Supply disruptions from Russia and the United States support oil prices
Oil prices are supported by tightening supply from Russia and the United States. The Caspian Pipeline Consortium (CPC) of Russia, which is the main export channel for crude oil from Kazakhstan, experienced severe supply disruptions after a pumping station was attacked by Ukrainian drones. This attack resulted in a 30-40% reduction in CPC oil flow, reducing the supply of up to 380000 barrels per day from the market.
In the United States, extreme cold weather has led to reduced production in North Dakota, with the state pipeline management agency estimating a daily decline of up to 150000 barrels. The combined effect of the Russian infrastructure attack and the weather induced production losses in the United States has consolidated the stability of oil prices near the critical $70 level.
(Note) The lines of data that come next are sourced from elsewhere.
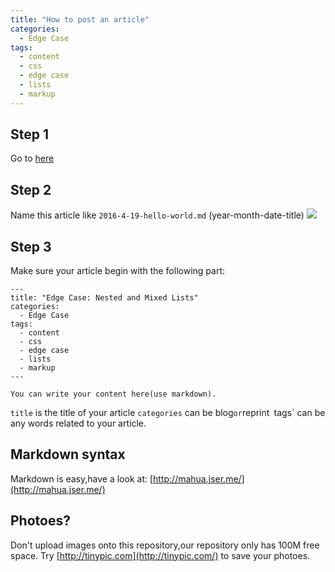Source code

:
 ```yaml
---
title: "How to post an article"
categories:
  - Edge Case
tags:
  - content
  - css
  - edge case
  - lists
  - markup
---
```


## Step 1
Go to [here](https://github.com/bwstorlab/bwstorlab.github.io/new/master/_posts)

## Step 2
Name this article like `2016-4-19-hello-world.md` (year-month-date-title)
![](http://i68.tinypic.com/v2w5fa.png)

## Step 3
Make sure your article begin with the following part:

```
---
title: "Edge Case: Nested and Mixed Lists"
categories:
  - Edge Case
tags:
  - content
  - css
  - edge case
  - lists
  - markup
---

You can write your content here(use markdown).

```
`title` is the title of your article
`categories` can be blog` or `reprint`
`tags` can be any words related to your article.

## Markdown syntax
Markdown is easy,have a look at: [http://mahua.jser.me/](http://mahua.jser.me/)

## Photoes?
Don't upload images onto this repository,our repository only has 100M free space.
Try [http://tinypic.com](http://tinypic.com/) to save your photoes.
The uncertainty of Russia's sanctions has made the market tense and uneasy
Traders are closely monitoring the relevant developments regarding possible changes in Russian sanctions. The United States is conducting diplomatic negotiations with Russia in Saudi Arabia, sparking speculation that some sanctions may gradually be lifted. However, given the ongoing geopolitical tensions, it seems unlikely to reach an immediate solution in the short term.
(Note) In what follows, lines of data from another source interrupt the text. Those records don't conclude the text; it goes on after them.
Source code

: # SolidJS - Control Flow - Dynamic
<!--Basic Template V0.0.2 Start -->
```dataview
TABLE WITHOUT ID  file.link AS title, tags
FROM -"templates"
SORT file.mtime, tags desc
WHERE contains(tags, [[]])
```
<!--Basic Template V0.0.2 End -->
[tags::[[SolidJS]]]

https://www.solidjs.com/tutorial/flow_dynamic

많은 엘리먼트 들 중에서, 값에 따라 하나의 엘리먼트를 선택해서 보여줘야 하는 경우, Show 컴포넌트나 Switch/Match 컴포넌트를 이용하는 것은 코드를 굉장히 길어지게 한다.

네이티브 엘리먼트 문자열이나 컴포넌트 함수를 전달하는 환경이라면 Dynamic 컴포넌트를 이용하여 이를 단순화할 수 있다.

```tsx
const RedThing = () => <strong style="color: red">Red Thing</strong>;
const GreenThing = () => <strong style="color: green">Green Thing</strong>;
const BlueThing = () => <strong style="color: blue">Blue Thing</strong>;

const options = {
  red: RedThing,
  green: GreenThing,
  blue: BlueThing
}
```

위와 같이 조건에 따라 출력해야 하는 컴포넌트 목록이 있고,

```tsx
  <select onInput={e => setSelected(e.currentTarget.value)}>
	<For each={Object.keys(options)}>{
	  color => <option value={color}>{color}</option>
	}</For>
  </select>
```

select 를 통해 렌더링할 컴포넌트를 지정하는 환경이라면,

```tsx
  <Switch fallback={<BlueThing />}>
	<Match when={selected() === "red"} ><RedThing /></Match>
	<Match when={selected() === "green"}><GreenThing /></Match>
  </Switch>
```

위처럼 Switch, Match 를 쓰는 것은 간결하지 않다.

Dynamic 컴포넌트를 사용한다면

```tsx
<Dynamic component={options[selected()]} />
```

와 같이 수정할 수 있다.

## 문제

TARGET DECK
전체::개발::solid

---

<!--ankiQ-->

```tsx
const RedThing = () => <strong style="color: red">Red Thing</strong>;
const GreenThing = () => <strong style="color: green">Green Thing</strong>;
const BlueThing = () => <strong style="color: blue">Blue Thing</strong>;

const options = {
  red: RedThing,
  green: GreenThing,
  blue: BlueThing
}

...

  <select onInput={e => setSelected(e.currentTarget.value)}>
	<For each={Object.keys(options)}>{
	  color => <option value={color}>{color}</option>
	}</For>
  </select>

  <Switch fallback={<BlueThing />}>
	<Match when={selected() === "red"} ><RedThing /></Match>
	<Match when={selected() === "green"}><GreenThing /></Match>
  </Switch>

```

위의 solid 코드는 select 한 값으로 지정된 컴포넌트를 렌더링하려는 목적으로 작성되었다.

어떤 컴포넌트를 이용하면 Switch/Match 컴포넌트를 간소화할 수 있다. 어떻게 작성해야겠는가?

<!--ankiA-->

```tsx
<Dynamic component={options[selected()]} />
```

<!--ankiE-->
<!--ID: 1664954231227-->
At the same time, the market is also evaluating the impact of broader supply side factors, including the production policies of the Organization of the Petroleum Exporting Countries (OPEC) and the development of the situation in Iran. The uncertainty of these geopolitical factors leads to market volatility and limits the space for significant fluctuations in oil prices.
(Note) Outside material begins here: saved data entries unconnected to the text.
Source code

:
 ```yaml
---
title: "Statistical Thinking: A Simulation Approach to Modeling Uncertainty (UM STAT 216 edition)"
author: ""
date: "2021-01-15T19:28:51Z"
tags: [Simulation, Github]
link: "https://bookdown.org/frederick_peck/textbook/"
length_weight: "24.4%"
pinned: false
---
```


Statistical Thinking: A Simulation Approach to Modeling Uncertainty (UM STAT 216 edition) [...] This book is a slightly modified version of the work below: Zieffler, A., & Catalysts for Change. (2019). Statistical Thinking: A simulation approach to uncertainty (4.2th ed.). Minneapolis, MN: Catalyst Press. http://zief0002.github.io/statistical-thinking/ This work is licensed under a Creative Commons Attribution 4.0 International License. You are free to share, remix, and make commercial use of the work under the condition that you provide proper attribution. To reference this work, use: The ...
Trump's tariff plan raises demand concerns
Despite supply disruptions providing upward support for oil prices, concerns about demand still exist. US President Trump announced plans to impose high tariffs on key industries worldwide, including a 25% tariff on automobiles and similar measures on semiconductors and pharmaceuticals. If these tariffs are implemented, they may slow down economic growth, weaken consumer spending, and reduce overall fuel demand.
Market outlook: bullish trend, but focus on key resistance levels
Supply constraints support the market, and the short-term outlook tends to be bullish. However, demand side risks, especially the potential economic slowdown caused by new trade tariffs, may limit the driving force for price increases. Traders should pay attention to further geopolitical developments and supply side disruptions to assess the next round of price trends.
technical analysis
WTI crude oil prices show a stronger bullish trend, fluctuating around the 50 day moving average (EMA50) of the index. It should be noted that the price is forming a positive pattern, which may help to continue the upward trend and break through the key resistance level of $72.30, thus opening up space for further increases in subsequent trading days. However, technical indicators have given negative signals, which may drive prices down again.
Tips:This page came from Internet, which is not standing for FXCUE opinions of this website.